O entendimento, porém, não foi seguido de forma uniforme por outros órgãos do governo. Em 2024, o Ministério das Relações Exteriores disponibilizou uma carta enviada por Lula ao presidente da Tunísia, Kaïs Saïed, demonstrando que há divergências na aplicação prática do sigilo.
Durante a campanha eleitoral de 2022, a transparência foi uma das bandeiras de Lula contra o então presidente Jair Bolsonaro (PL), a quem criticou pela imposição de sigilos considerados excessivos.

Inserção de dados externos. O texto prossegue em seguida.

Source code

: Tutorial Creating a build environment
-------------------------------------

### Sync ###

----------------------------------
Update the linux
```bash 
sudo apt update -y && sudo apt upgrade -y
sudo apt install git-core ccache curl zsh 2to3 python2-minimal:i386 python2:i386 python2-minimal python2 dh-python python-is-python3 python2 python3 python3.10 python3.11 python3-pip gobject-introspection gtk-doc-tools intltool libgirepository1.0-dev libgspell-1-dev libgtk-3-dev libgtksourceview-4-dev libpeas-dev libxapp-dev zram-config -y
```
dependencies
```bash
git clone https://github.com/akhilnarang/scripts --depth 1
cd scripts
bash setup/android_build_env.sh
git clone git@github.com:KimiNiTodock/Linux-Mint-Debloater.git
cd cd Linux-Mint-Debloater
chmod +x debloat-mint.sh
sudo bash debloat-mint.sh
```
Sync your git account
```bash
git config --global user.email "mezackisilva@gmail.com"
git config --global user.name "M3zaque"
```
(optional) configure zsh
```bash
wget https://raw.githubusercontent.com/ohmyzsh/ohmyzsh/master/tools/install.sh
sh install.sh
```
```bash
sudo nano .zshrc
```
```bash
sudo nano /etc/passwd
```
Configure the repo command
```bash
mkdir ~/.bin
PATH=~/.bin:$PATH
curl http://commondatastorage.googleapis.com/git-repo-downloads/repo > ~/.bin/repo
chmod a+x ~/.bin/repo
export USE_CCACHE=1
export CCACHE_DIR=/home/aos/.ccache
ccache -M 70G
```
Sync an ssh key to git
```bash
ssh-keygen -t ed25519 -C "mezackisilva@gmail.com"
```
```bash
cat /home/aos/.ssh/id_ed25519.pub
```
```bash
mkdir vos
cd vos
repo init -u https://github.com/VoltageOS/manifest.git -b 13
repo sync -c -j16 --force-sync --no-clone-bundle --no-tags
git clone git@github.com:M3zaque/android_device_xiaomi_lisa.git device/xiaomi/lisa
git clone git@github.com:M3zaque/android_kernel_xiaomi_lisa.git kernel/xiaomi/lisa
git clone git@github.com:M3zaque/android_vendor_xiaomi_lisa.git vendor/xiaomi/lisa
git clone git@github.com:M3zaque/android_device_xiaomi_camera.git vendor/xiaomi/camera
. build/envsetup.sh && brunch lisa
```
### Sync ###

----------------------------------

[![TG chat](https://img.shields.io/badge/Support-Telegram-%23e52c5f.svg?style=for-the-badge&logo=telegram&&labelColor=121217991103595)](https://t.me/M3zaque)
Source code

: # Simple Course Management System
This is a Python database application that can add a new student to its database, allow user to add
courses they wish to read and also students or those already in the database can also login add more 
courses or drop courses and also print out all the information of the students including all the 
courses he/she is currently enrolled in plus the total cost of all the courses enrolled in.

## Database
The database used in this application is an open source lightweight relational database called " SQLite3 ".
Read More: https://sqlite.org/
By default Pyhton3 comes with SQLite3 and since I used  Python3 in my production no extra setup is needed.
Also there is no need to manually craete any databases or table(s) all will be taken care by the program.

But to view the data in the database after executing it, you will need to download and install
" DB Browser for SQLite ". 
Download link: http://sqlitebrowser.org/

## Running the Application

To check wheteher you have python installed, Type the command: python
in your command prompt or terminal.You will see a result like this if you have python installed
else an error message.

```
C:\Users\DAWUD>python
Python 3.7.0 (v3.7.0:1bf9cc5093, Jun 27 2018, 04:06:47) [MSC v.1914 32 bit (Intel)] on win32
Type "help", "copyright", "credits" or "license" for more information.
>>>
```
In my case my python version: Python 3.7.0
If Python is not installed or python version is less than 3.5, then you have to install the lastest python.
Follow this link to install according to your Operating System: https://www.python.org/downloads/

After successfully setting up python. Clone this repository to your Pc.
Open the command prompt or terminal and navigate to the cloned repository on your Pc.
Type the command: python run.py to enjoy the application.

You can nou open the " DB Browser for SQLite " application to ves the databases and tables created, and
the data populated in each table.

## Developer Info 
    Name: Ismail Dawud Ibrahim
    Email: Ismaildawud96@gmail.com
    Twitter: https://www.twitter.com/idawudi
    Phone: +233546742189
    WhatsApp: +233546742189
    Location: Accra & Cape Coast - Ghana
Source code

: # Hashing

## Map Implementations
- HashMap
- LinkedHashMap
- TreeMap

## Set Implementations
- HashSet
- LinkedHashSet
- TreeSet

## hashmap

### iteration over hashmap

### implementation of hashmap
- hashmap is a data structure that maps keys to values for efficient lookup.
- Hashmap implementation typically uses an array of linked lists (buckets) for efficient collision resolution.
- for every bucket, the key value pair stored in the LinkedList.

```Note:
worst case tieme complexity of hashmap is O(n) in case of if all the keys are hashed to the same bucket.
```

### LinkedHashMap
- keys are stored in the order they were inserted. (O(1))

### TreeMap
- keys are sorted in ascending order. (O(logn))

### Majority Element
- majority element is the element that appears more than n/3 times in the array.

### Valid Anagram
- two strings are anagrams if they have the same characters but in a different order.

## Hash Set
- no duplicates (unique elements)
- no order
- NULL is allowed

“As correspondências privadas possuem dispositivo constitucional para a sua proteção e tratamento. Dessa forma, em consonância com o sigilo de correspondência, previsto pela Constituição Federal (Art. 5º, inciso XII), pela Lei de Acesso à Informação (Art. 31), pela Lei Geral de Proteção de Dados (Art. 2º) e por outros documentos, nenhuma carta dirigida ao presidente da República foi disponibilizada para consulta do público durante o atual mandato”, completou o governo em nota.